For readers unfamiliar with Revelation Space, the stories will likely be particularly exciting since they draw, teasingly, on a rich and carefully thought-through history and geography. However, there's a lot here for readers, such as myself, who are more familiar with this universe. Being short, and not forced to create a grand narrative, they also avoid some of the problems of fatigue that Reynolds' novels suffer to a degree from (Pushing Ice being a notable exception). Avoiding detailed characterisation also works to Reynolds' advantage here (much as it has done for other science fiction authors like Arthur C. Clarke and Isaac Asimov).

Anyway, I'll certainly be keeping an eye out for further volumes like this one by Reynolds.

Saturday, 26 January 2008

Straight from the airport lounge

Last Light by Alex Scarrow is a classic airport thriller with a difference. Rather than positing sinister events put into motion but ultimately set to rights with the world put back to normal, this novel has the idea of Peak Oil and the long-term consequences of this "Big Idea" at its core. Things are very much not back to normal by its end.

Structurally the novel follows a single family separated by vocation, marital difficulties and public school. Events in the outside world, the shutdown of oil production, conspire to fuel a crisis that rapidly spreads globally embroiling this family in a desperate fight for survival. One strand follows the oil engineer father as he struggles to return to London from the oil fields of Iraq. Another follows his wife as she struggles to return to London from a job interview in Manchester. Another follows his daughter as she struggles to return to London from UEA with an assassin on her tail. Can you see the pattern there?

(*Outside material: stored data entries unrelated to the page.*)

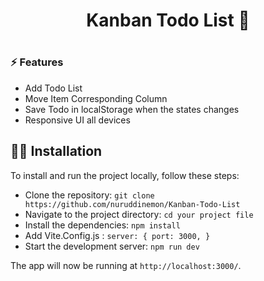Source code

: <h1 align="center">Kanban Todo List 📝<h1/>

### ⚡ Features

- Add Todo List
- Move Item Corresponding Column
- Save Todo in localStorage when the states changes
- Responsive UI all devices

## 👨‍💻 Installation

To install and run the project locally, follow these steps:

- Clone the repository: `git clone https://github.com/nuruddinemon/Kanban-Todo-List`
- Navigate to the project directory: `cd your project file`
- Install the dependencies: `npm install`
- Add Vite.Config.js : `server: {
  port: 3000,
}`
- Start the development server: `npm run dev`

The app will now be running at `http://localhost:3000/`.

While absorbing all of the elements of a classic potboiler, the novel is saved, to a degree, by its rather real-world premise and by its all-too-convincing exposition of what could happen if, suddenly, our energy supplies dried up. It certainly isn't saved by its writing, which reads, more or less, like a screenplay treatment. Characters serve only to advance plot or to introduce ideas the author wants to discuss (not dissimilarly to the Master Of The Potboiler: Michael Crichton). And the plot is simply a relentless drive forward through event after lethal event. Which isn't to say that it's not a compelling read. While it is slightly shorter than Brick Lane, I finished it in less than three days. Short, punchy chapters do help here.

I say "saved to a degree" because it does fluff it towards the end. While comprehensively managing to avoid the cliched happy ending, it does slip up in unfolding its sinister plot. Rather than making the plot a far-fetched-but-still-credible tale of contemporary oil/government interests, out of the blue it instead posits a rather ridiculous centuries-long conspiracy in which just about every event of the past 1000 years has been carefully choreographed by a group of unspecified "evil do-ers" (who, of course, see themselves as Mankind's saviours). This struck me as both preposterous and unnecessary. It's impossible to see how such a conspiracy could both massively engineer civilisation while remaining completely invisible. I can see how individual events in history could be stage-managed without leaving many fingerprints, but the whole of Western history? The novel would have actually worked better if the nature of the conspiracy was left unspecified.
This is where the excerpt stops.